It is sad but true. I have been battling an invisible disease for over 11 years now. When I married my husband in 2003, I passed it on to him. Granted it’s not something you can catch physically but the emotional pain I gave him hurts just the same. Although we have tried and tried thru surgery, pills and prayers to build our family; we have been unsuccessful. In August of this year it seemed like a light at the end of this very long road when we were told by my obgyn/specialist that we were being sent to an RE (Reproductive Endocrinologist) for pelvic pain instead of ttc (trying to conceive). Since our insurance doesn’t cover fertility issues we had not been able to go before but now because of the severe pain, we can. I can’t explain how happy I was because it seemed like we were finally moving forward after sitting still for so long. I have had 6 surgeries, countless procedures, taken numerous pills and got nowhere. We were pretty sure the endo (endometriosis) had returned and a surgery would be in my near future. We love my doctor but it was agreed that if there was going to be another surgery or procedure then a fresh set of eyes might be what was needed.
Infertility is my reality which is why two days ago we walked into a new office and met our RE. She is great and super friendly and we were ready for some answers and direction. We chatted a bit and did an exam and she came back to talk to us. First things first I was no longer allowed to take Femara or Clomid as I had taken enough for my lifetime. It turns out that a “normal” 34 year old has about 38% chance of conceiving monthly. Hearing that number I knew our odds weren’t good. That’s when she told us that someone with mild to severe endo such as I have, had a 2% chance. 2%!! That’s all I have each month to conceive. Better than 0% but still seems so far out of reach. To say I was heartbroken was an understatement. All I want to do is give my husband a family. Then it was time for the game plan. Blood work for me, semen analysis for him although she doesn’t believe anything is wrong with him, more blood work for me starting day 3 of cycle and then a follow up appointment 2 to 3 weeks after those tests were done. That doesn’t sound too bad but what she said next crushed me. When we meet again she promised to be brutally honest with me. If she can help us, she will and once we conceive and carry to term, we will have the hysterectomy. A one and done deal so to speak. If she can’t help us, she will send me back to my obgyn for a hysterectomy. WOW! I thought I had wrapped my head around the fact that we may have to go the foster to adopt or straight adoption route but hearing that I might need a hysterectomy to rid the pain crushed me. For me it hasn’t been a matter of carrying a baby or adopting a baby- I just know I want to be a mom. Sure I get upset each month when the time comes and another cycle shows but I survive it. The pain in my pelvic area however is another story. I hurt constantly – from the moment I wake until I go to bed and sometimes it doesn’t even stop then. I feel like a knife is being stabbed in my bone and twisted while pressure is applied. Sometimes it is so intense I can’t stand, can’t sleep, can’t sit and can’t even move for fear of it splitting me in two. I get that that isn’t possible but if you knew this pain, you would understand. But I would never wish this on my worst enemy so I hope nobody reading this will ever feel it but if you do, I am so very sorry.

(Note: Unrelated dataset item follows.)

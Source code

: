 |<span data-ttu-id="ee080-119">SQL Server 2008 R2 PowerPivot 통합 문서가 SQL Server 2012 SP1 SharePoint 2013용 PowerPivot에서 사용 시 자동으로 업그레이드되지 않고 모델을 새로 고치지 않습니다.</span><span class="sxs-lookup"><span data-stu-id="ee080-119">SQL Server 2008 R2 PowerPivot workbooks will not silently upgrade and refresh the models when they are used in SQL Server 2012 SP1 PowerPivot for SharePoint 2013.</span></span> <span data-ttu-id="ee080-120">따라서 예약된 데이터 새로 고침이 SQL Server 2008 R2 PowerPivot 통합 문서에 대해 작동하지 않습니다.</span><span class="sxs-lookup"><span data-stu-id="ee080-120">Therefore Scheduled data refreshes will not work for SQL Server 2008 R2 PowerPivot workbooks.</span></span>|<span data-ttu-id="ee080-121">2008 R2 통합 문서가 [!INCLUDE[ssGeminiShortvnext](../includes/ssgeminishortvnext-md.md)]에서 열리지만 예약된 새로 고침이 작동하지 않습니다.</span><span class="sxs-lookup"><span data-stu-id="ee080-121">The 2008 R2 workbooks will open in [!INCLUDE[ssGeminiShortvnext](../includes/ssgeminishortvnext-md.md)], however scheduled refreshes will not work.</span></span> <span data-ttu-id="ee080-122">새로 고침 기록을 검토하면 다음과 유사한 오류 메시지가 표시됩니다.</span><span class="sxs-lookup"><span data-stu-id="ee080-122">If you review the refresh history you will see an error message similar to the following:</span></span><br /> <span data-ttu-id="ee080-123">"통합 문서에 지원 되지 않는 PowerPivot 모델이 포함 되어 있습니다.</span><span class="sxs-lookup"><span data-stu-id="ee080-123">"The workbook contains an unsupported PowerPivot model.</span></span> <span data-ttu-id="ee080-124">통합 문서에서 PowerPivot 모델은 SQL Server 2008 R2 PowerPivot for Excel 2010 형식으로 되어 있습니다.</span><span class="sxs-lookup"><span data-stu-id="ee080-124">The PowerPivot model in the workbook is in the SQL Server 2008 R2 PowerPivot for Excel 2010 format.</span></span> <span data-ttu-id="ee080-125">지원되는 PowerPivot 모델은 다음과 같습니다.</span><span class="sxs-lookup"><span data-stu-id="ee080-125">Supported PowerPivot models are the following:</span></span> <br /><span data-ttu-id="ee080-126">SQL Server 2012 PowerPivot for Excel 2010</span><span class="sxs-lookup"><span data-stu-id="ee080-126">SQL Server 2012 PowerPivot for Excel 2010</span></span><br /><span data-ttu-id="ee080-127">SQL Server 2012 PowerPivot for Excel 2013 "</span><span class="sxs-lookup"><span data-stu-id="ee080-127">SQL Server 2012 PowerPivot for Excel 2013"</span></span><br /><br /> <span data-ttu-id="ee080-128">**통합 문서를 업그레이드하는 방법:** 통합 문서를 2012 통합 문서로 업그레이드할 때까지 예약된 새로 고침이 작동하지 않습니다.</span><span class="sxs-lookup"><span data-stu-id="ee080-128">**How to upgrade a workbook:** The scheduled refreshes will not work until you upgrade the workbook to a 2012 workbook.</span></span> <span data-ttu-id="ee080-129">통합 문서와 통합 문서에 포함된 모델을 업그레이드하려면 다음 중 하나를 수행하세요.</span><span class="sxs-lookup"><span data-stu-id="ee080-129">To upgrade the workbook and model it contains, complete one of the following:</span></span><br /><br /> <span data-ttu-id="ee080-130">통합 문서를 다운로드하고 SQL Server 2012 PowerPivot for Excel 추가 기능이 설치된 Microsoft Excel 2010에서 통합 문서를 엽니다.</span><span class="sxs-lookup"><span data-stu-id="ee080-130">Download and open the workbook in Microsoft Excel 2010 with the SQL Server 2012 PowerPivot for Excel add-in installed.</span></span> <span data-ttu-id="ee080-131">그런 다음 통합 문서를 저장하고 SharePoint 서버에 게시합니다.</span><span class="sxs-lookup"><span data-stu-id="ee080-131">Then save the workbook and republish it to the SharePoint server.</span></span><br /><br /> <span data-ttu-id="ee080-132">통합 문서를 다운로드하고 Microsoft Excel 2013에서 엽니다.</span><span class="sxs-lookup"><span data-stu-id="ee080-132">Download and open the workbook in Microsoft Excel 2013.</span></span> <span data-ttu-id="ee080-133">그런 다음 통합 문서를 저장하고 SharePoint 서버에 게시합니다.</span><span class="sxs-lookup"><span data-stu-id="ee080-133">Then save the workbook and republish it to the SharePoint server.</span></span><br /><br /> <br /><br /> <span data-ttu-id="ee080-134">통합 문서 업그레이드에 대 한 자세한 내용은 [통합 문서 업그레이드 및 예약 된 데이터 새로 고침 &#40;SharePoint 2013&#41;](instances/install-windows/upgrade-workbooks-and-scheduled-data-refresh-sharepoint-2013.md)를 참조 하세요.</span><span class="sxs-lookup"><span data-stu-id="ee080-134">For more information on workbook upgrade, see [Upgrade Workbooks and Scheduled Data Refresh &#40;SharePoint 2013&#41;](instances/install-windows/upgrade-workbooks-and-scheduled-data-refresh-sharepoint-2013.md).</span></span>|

Infertility is my reality which is why I tell you this. Not so you will feel sorry for me – I have done that enough in my life – but rather so that you see a couple who is alone you do not just assume they don’t want kids. So that when you hear of someone who is having IF (infertility) issues you don’t make some comment about it being all in their head or to just adopt because then it will happen… or the most hated one, just relax! Infertility is my reality!! I live with it; I will always live with what is has done to me; I will never get over it or just relax. It is an invisible but still as real as real can get disease. Currently there is no cure for endo except surgery to try to remove or getting pregnant to put you in remission. Since my body hasn’t allowed that to happen, it keeps returning. Each time is worse than the last; each time gives us less and less of a chance of having our miracle; each time makes me hurt inside more and more.
Infertility is my reality even though I didn’t ask for it. My desire is to become a momma. My dreams are to watch my child(ren) grow up and have a family of their own. My fear is that any little girl I may have naturally will face what I have faced. Sadly I know how powerful this fear is because I heard it in my mom’s voice the other night. I pray for an end to IF, to an end to the pain that doesn’t result in a final surgery of a hysterectomy. I pray for faith and strength and courage to keep believing that if I have faith as small as a mustard seed, I can move mountains…… that I can become a momma!
Infertility is my reality but I will not let it keep me down!